Even full out extroverts can benefit from being left alone now and then to do their own thing. But for those of us who are introverts or a mix, we sure as hell need to be left alone now and again. I find that I seek solitude more often when I’m around emotionally toxic or unhealthily needy people: they drain me dry, and if I’m not careful, guilt me into trying to be someone I am not. They do this to feel safe and secure, and to ensure that they will not be abandoned. Ironically, this behavior actually makes me want to run screaming from their presence, never to return.
(In my limited experience, this desperate, grasping/smothering behavior almost always occurs in people who have been abused as children, whether it be sexually, physically, or emotionally, something I’d like to explore further.)

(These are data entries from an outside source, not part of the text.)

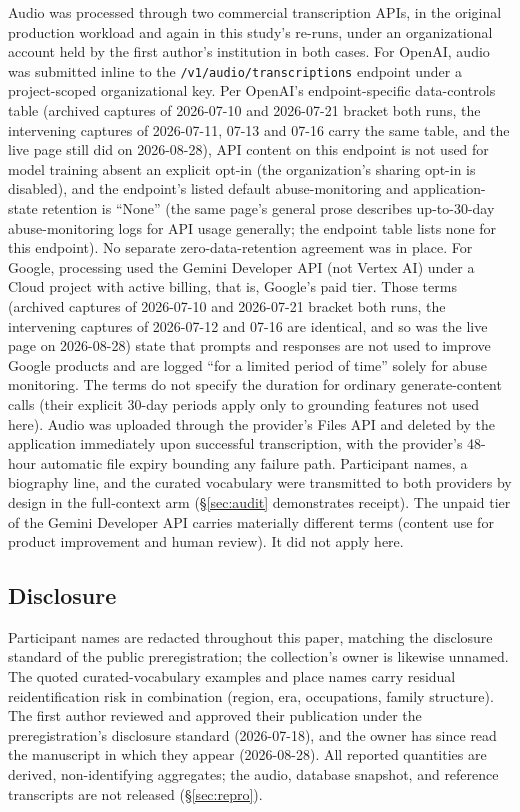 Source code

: \documentclass[11pt]{article}
\begin{document}
Audio was processed through two commercial transcription APIs, in the original production workload and again in this study's re-runs, under an organizational account held by the first author's institution in both cases. For OpenAI, audio was submitted inline to the \texttt{/v1/audio/transcriptions} endpoint under a project-scoped organizational key. Per OpenAI's endpoint-specific data-controls table \citep{openai26c} (archived captures of 2026-07-10 and 2026-07-21 bracket both runs, the intervening captures of 2026-07-11, 07-13 and 07-16 carry the same table, and the live page still did on 2026-08-28), API content on this endpoint is not used for model training absent an explicit opt-in (the organization's sharing opt-in is disabled), and the endpoint's listed default abuse-monitoring and application-state retention is ``None'' (the same page's general prose describes up-to-30-day abuse-monitoring logs for API usage generally; the endpoint table lists none for this endpoint). No separate zero-data-retention agreement was in place. For Google, processing used the Gemini Developer API (not Vertex AI) under a Cloud project with active billing, that is, Google's paid tier. Those terms \citep{google26a} (archived captures of 2026-07-10 and 2026-07-21 bracket both runs, the intervening captures of 2026-07-12 and 07-16 are identical, and so was the live page on 2026-08-28) state that prompts and responses are not used to improve Google products and are logged ``for a limited period of time'' solely for abuse monitoring. The terms do not specify the duration for ordinary generate-content calls (their explicit 30-day periods apply only to grounding features not used here). Audio was uploaded through the provider's Files API and deleted by the application immediately upon successful transcription, with the provider's 48-hour automatic file expiry \citep{google26b} bounding any failure path. Participant names, a biography line, and the curated vocabulary were transmitted to both providers by design in the full-context arm (\S\ref{sec:audit} demonstrates receipt). The unpaid tier of the Gemini Developer API carries materially different terms (content use for product improvement and human review). It did not apply here.

\subsection{Disclosure}

Participant names are redacted throughout this paper, matching the disclosure standard of the public preregistration; the collection's owner is likewise unnamed. The quoted curated-vocabulary examples and place names carry residual reidentification risk in combination (region, era, occupations, family structure). The first author reviewed and approved their publication under the preregistration's disclosure standard (2026-07-18), and the owner has since read the manuscript in which they appear (2026-08-28). All reported quantities are derived, non-identifying aggregates; the audio, database snapshot, and reference transcripts are not released (\S\ref{sec:repro}).
\end{document}
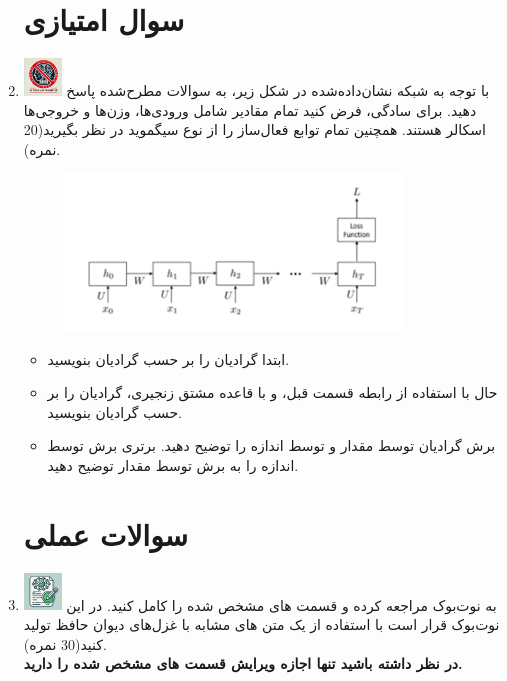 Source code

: \documentclass[12pt]{article}
\begin{document}
\begin{enumerate}
\begin{itemize}
    \end{itemize}
    \section*{سوال امتیازی}
    \item \includegraphics[width=1cm]{figs/Forbidden_AI.jpg}
    با توجه به شبکه نشان‌داده‌شده در شکل زیر، به سوالات مطرح‌شده پاسخ دهید. برای سادگی، فرض کنید تمام مقادیر شامل ورودی‌ها، وزن‌ها و خروجی‌ها اسکالر هستند. همچنین تمام توابع فعال‌ساز را از نوع سیگموید  در نظر بگیرید(20 نمره).
    \begin{figure}[h]  
        \centering
        \includegraphics[width=0.85\textwidth]{figs/Q4.png}
        \label{fig:num_pic}  
    \end{figure}

    \begin{itemize}
        \item ابتدا گرادیان  را بر حسب گرادیان  بنویسید.
        \item 	حال با استفاده از رابطه قسمت قبل، و با قاعده مشتق زنجیری، گرادیان  را بر حسب گرادیان  بنویسید.
        \item برش گرادیان توسط مقدار و توسط اندازه را توضیح دهید. برتری برش توسط اندازه را به برش توسط مقدار توضیح دهید.
    \end{itemize}
    	
    \section*{سوالات عملی} 
    \item \includegraphics[width=1cm]{figs/Allowed_with_contributino.jpg}
    به نوت‌بوک  مراجعه کرده و قسمت های مشخص شده را کامل کنید. در این نوت‌بوک قرار است با استفاده از یک   متن های مشابه با غزل‌های دیوان حافظ تولید کنید(30 نمره). \\
    \textbf{در نظر داشته باشید تنها اجازه ویرایش قسمت های مشخص شده را دارید.}


\end{enumerate}
\end{document}
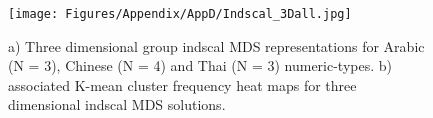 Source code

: \begin{figure}[tbh]
\centering \texttt{[image: Figures/Appendix/AppD/Indscal\_3Dall.jpg]}
\caption{a) Three dimensional group indscal MDS representations for Arabic (N = 3), Chinese (N = 4) and Thai (N = 3) numeric-types. b) associated K-mean cluster frequency heat maps for three dimensional indscal MDS solutions.}
\label{fig:Apx_3D_Indscal}
\end{figure}
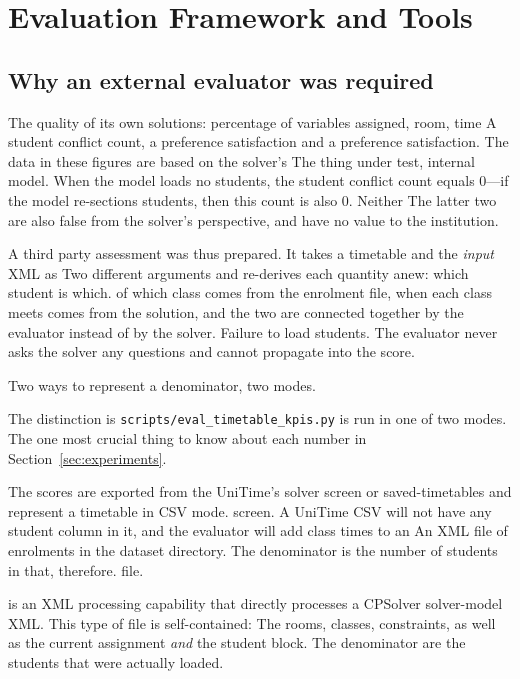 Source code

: \section{Evaluation Framework and Tools}
\label{sec:evaluation}

\subsection{Why an external evaluator was required}

The quality of its own solutions: percentage of variables assigned, room, time
A student conflict count, a preference satisfaction and a preference satisfaction. The data in these figures are based on the solver's
The thing under test, internal model. When the model loads no students, the student
conflict count equals 0---if the model re-sections students, then this count is also 0. Neither
The latter two are also false from the solver's perspective, and have no value to the institution.

A third party assessment was thus prepared. It takes a timetable and the \emph{input} XML as
Two different arguments and re-derives each quantity anew: which student is which.
of which class comes from the enrolment file, when each class meets comes from the solution, and the
two are connected together by the evaluator instead of by the solver. Failure to load students.
The evaluator never asks the solver any questions and cannot propagate into the score.

Two ways to represent a denominator, two modes.

The distinction is \texttt{scripts/eval\_timetable\_kpis.py} is run in one of two modes.
The one most crucial thing to know about each number in Section~\ref{sec:experiments}.

\begin{description}[leftmargin=1.6em,style=nextline]
  \item[CSV mode]   The scores are exported from the UniTime's solver screen or saved-timetables and represent a timetable in CSV mode.
  screen. A UniTime CSV will not have any student column in it, and the evaluator will add class times to an
  An XML file of enrolments in the dataset directory. The denominator is the number of students in that, therefore.
  file.
\item[XML mode] is an XML processing capability that directly processes a CPSolver solver-model XML. This type of file is self-contained:
The rooms, classes, constraints, as well as the current assignment \emph{and} the student block.
The denominator are the students that were actually loaded.
\end{description}


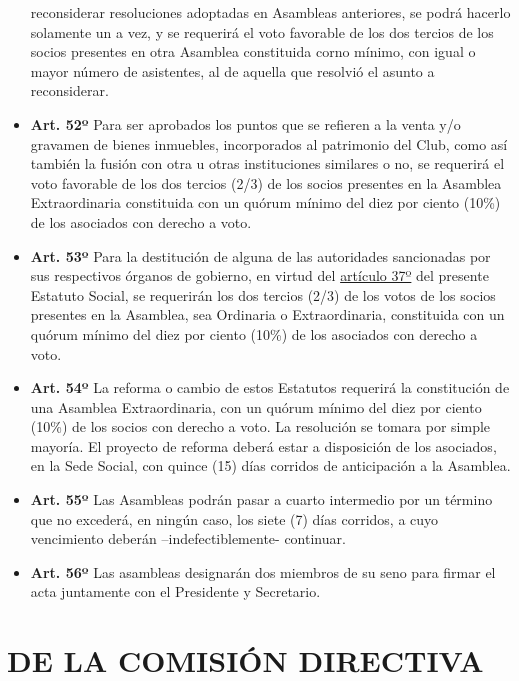 \documentclass[]{book}
\begin{document}
\begin{itemize}
  reconsiderar resoluciones adoptadas en Asambleas anteriores, se podrá
  hacerlo solamente un a vez, y se requerirá el voto favorable de los
  dos tercios de los socios presentes en otra Asamblea constituida corno
  mínimo, con igual o mayor número de asistentes, al de aquella que
  resolvió el asunto a reconsiderar.
\item
  \textbf{Art. 52º} Para ser aprobados los puntos que se refieren a la
  venta y/o gravamen de bienes inmuebles, incorporados al patrimonio del
  Club, como así también la fusión con otra u otras instituciones
  similares o no, se requerirá el voto favorable de los dos tercios
  (2/3) de los socios presentes en la Asamblea Extraordinaria
  constituida con un quórum mínimo del diez por ciento (10\%) de los
  asociados con derecho a voto.
\item
  \textbf{Art. 53º} Para la destitución de alguna de las autoridades
  sancionadas por sus respectivos órganos de gobierno, en virtud del
  \protect\hyperlink{art37}{artículo 37º} del presente Estatuto Social,
  se requerirán los dos tercios (2/3) de los votos de los socios
  presentes en la Asamblea, sea Ordinaria o Extraordinaria, constituida
  con un quórum mínimo del diez por ciento (10\%) de los asociados con
  derecho a voto.
\item
  \textbf{Art. 54º} La reforma o cambio de estos Estatutos requerirá la
  constitución de una Asamblea Extraordinaria, con un quórum mínimo del
  diez por ciento (10\%) de los socios con derecho a voto. La resolución
  se tomara por simple mayoría. El proyecto de reforma deberá estar a
  disposición de los asociados, en la Sede Social, con quince (15) días
  corridos de anticipación a la Asamblea.
\end{itemize}

\begin{itemize}
\item
  \textbf{Art. 55º} Las Asambleas podrán pasar a cuarto intermedio por
  un término que no excederá, en ningún caso, los siete (7) días
  corridos, a cuyo vencimiento deberán --indefectiblemente- continuar.
\item
  \textbf{Art. 56º} Las asambleas designarán dos miembros de su seno
  para firmar el acta juntamente con el Presidente y Secretario.
\end{itemize}

\chapter{DE LA COMISIÓN DIRECTIVA}\label{de-la-comision-directiva}
\end{document}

Perhaps this is why I maintain such a deep connection to the land: it teaches me to respect its boundaries, and in return teaches me to respect my own boundaries and those of my loved ones. It is certainly easier to see what happens if you water, or neglect a garden too much: the plants die before your eyes. It is more difficult to notice love or respect dying in the heart of a loved one.
This week, let’s give our gardens, and each other, a little room to breathe and grow. I promise the harvest will be more than you could imagine, a good measure, pressed down and overflowing.
Oremus pro invicem,
~ Mikaela
How is your garden growing? Does it fare better when you leave it alone for awhile? What about your personal relationships? Are you giving your loved ones room to breathe and grow and return to you more alive than when they left?